"Quero imaginar sob que novos traços o despotismo poderia produzir-se no mundo... Depois de ter colhido em suas mãos poderosas cada indivíduo e de moldá-los a seu gosto, o governo estende seus braços sobre toda a sociedade... Não quebra as vontades, mas as amolece, submete e dirige... Raramente força a agir, mas opõe-se sem cessar a que se aja; não destrói, impede que se nasça; não tiraniza, incomoda, oprime, extingue, abestalha e reduz enfim cada nação a não ser mais que um rebanho de animais tímidos, do qual o governo é o pastor. (...)
A imprensa é, por excelência, o instrumento democrático da liberdade." Alexis de Tocqueville
(1805-1859)

"A democracia é a pior forma de governo imaginável, à exceção de todas as outras que foram experimentadas." Winston Churchill.

sábado, 23 de agosto de 2014

TERRENO SEM LEI

Invadido pelo Movimento dos Trabalhadores Sem Teto (MTST) às vésperas do início da Copa do Mundo, um terreno da zona leste está oficialmente autorizado pelo poder público a abrigar a construção de conjunto habitacional destinado à população de baixa renda.

Com a sanção de uma lei municipal no fim de semana passado, o prefeito Fernando Haddad (PT) fez valer o que prometera aos líderes da organização. Muitos, porém, são os aspectos controversos dessa iniciativa, a começar pela forma.

As regras sobre a área conhecida como Copa do Povo foram inseridas de contrabando num projeto de 2011 que tratava de reaproveitamento e desapropriação de edifícios subutilizados na região central da cidade.
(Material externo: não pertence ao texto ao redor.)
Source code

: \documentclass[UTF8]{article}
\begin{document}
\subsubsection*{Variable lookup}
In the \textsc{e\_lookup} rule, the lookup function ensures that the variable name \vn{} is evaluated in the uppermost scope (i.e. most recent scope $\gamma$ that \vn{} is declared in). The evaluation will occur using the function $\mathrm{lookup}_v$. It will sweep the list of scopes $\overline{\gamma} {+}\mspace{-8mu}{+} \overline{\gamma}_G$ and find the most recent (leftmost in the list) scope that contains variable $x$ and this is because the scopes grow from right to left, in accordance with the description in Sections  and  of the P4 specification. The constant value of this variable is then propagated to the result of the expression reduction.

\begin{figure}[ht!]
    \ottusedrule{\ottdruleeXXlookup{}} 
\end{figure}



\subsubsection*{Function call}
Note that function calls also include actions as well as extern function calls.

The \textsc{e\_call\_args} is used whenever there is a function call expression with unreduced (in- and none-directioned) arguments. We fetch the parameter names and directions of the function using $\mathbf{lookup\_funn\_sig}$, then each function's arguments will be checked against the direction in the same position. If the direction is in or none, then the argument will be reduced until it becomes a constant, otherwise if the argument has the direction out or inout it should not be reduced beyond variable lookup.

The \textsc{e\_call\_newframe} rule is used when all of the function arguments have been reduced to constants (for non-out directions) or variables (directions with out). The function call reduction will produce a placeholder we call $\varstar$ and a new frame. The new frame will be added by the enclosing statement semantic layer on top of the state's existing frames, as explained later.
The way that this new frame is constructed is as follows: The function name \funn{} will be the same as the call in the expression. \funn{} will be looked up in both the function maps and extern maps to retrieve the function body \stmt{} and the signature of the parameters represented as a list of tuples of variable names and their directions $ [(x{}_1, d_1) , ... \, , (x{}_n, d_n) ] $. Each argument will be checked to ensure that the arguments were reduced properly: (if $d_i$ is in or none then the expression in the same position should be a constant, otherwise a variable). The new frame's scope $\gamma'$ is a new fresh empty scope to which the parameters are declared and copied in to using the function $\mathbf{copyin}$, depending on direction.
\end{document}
Aprovado pela Câmara Municipal em junho, o texto teve todas as suas disposições vetadas pelo prefeito, menos aquelas enxertadas de última hora.

Não bastasse isso, Haddad ainda optou por desconsiderar uma exigência votada pelos vereadores: a de que as moradias fossem concedidas às famílias previamente cadastradas na fila da Secretaria Municipal de Habitação, com preferência para as que já residissem em distritos da própria zona leste.
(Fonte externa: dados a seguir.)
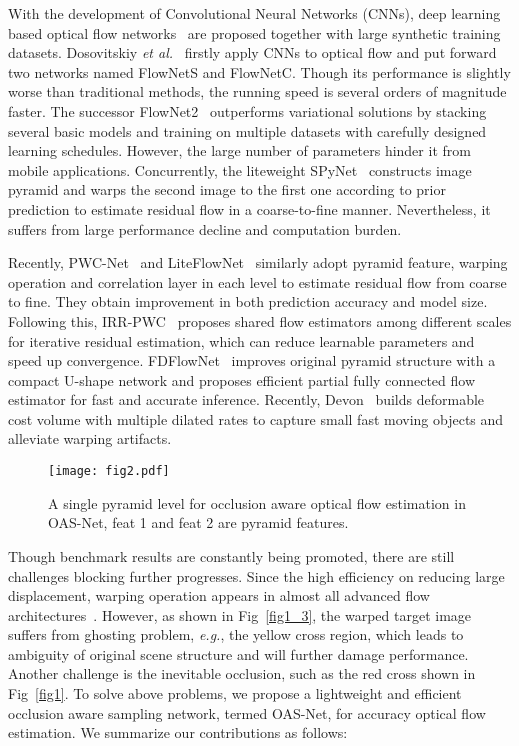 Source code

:\documentclass{article}
\begin{document}
With the development of Convolutional Neural Networks (CNNs), deep learning based optical flow networks~\cite{Fischer2015FlowNetLO,Ilg2017FlowNet2E,Sun_2018_CVPR} are proposed together with large synthetic training datasets. Dosovitskiy \textit{et al.}~\cite{Fischer2015FlowNetLO} firstly apply CNNs to optical flow and put forward two networks named FlowNetS and FlowNetC. Though its performance is slightly worse than traditional methods, the running speed is several orders of magnitude faster. The successor FlowNet2~\cite{Ilg2017FlowNet2E} outperforms variational solutions by stacking several basic models and training on multiple datasets with carefully designed learning schedules. However, the large number of parameters hinder it from mobile applications. Concurrently, the liteweight SPyNet~\cite{Ranjan_2017_CVPR} constructs image pyramid and warps the second image to the first one according to prior prediction to estimate residual flow in a coarse-to-fine manner. Nevertheless, it suffers from large performance decline and computation burden.

Recently, PWC-Net~\cite{Sun_2018_CVPR} and LiteFlowNet~\cite{Hui_2018_CVPR} similarly adopt pyramid feature, warping operation and correlation layer in each level to estimate residual flow from coarse to fine. They obtain improvement in both prediction accuracy and model size. Following this, IRR-PWC~\cite{Hur_2019_IRR} proposes shared flow estimators among different scales for iterative residual estimation, which can reduce learnable parameters and speed up convergence. FDFlowNet~\cite{Kong_2020} improves original pyramid structure with a compact U-shape network and proposes efficient partial fully connected flow estimator for fast and accurate inference. Recently, Devon~\cite{Lu_2020_WACV} builds deformable cost volume with multiple dilated rates to capture small fast moving objects and alleviate warping artifacts.

\begin{figure*}[t]
	\centering
	\texttt{[image: fig2.pdf]}
	\caption{A single pyramid level for occlusion aware optical flow estimation in OAS-Net, feat 1 and feat 2 are pyramid features.}
	\label{fig2}
	\vspace{-0.5 em}
\end{figure*}

Though benchmark results are constantly being promoted, there are still challenges blocking further progresses. Since the high efficiency on reducing large displacement, warping operation appears in almost all advanced flow architectures~\cite{Ilg2017FlowNet2E,Ranjan_2017_CVPR,Sun_2018_CVPR,Hui_2018_CVPR, Hur_2019_IRR,Yin_2019_CVPR,Kong_2020}. However, as shown in Fig~\ref{fig1_3}, the warped target image suffers from ghosting problem, \textit{e.g.}, the yellow cross region, which leads to ambiguity of original scene structure and will further damage performance. Another challenge is the inevitable occlusion, such as the red cross shown in Fig~\ref{fig1}. To solve above problems, we propose a lightweight and efficient occlusion aware sampling network, termed OAS-Net, for accuracy optical flow estimation. We summarize our contributions as follows:
\end{document}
O petista sustenta, quanto a esse ponto, ter agido em defesa da isonomia, a fim de que não houvesse privilégio às organizações daquela região paulistana. Na prática, contudo, sua canetada produzirá efeitos bem menos republicanos.

Do jeito que está, a lei deixa o MTST livre para acrescentar aos termos do Minha Casa, Minha Vida as condicionantes que bem entender. Ou seja, habitações na Copa do Povo serão distribuídas, entre as famílias carentes e observada a prioridade a quem vive em situação de risco, aos cidadãos com mais tempo no movimento e maior participação em protestos e invasões.
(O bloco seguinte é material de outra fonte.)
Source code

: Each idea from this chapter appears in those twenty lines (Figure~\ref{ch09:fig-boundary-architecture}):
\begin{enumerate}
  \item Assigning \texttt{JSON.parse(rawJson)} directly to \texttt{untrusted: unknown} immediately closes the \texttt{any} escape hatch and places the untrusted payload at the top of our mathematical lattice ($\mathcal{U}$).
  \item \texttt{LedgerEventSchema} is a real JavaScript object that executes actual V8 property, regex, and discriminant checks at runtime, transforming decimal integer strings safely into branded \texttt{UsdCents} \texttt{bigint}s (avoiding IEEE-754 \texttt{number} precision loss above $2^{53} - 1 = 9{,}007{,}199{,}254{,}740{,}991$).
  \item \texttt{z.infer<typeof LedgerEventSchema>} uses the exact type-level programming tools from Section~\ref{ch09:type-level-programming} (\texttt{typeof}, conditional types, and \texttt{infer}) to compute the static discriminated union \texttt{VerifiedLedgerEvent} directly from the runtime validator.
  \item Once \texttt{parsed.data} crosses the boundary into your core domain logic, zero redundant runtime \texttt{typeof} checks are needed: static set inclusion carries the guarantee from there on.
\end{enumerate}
Entende-se que movimentos sociais busquem, com esses critérios, engrossar as fileiras de seus atos. É inaceitável, no entanto, que iniciativas dessa natureza contem com o beneplácito do poder público.

À prefeitura cabe assegurar o pleno respeito à lista, mantida pela própria municipalidade, de 130 mil famílias à espera de moradia. Do contrário, joga-se a cidade nas mãos de um reprovável sistema paralelo, baseado no esbulho de propriedades alheias e na desconsideração de pessoas que confiam na resposta das instituições oficiais.

Não se ignora a gravidade do deficit habitacional em São Paulo, para o qual as manifestações do MTST ajudaram a chamar a atenção.

Daí não decorre, todavia, que os princípios republicanos e a primazia da lei e da ordem possam ser ignorados --e muito menos que Fernando Haddad deva zelar somente pelos interesses dos grupos capazes de gritar mais alto.